The task
Would you please transcribe the records below exactly, leaving out the pictures?

Material for the task
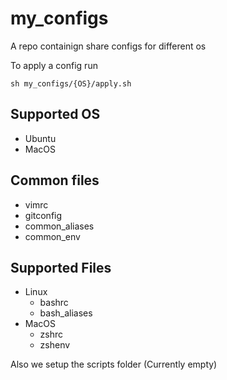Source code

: # my_configs

A repo containign share configs for different os

To apply a config run

```shell
sh my_configs/{OS}/apply.sh
```

## Supported OS

* Ubuntu
* MacOS

## Common files

* vimrc
* gitconfig
* common_aliases
* common_env

## Supported Files

* Linux
  * bashrc
  * bash_aliases
* MacOS
  * zshrc
  * zshenv

Also we setup the scripts folder (Currently empty)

Response below
Source code

: # my_configs

A repo containign share configs for different os

To apply a config run

```shell
sh my_configs/{OS}/apply.sh
```

## Supported OS

* Ubuntu
* MacOS

## Common files

* vimrc
* gitconfig
* common_aliases
* common_env

## Supported Files

* Linux
  * bashrc
  * bash_aliases
* MacOS
  * zshrc
  * zshenv

Also we setup the scripts folder (Currently empty)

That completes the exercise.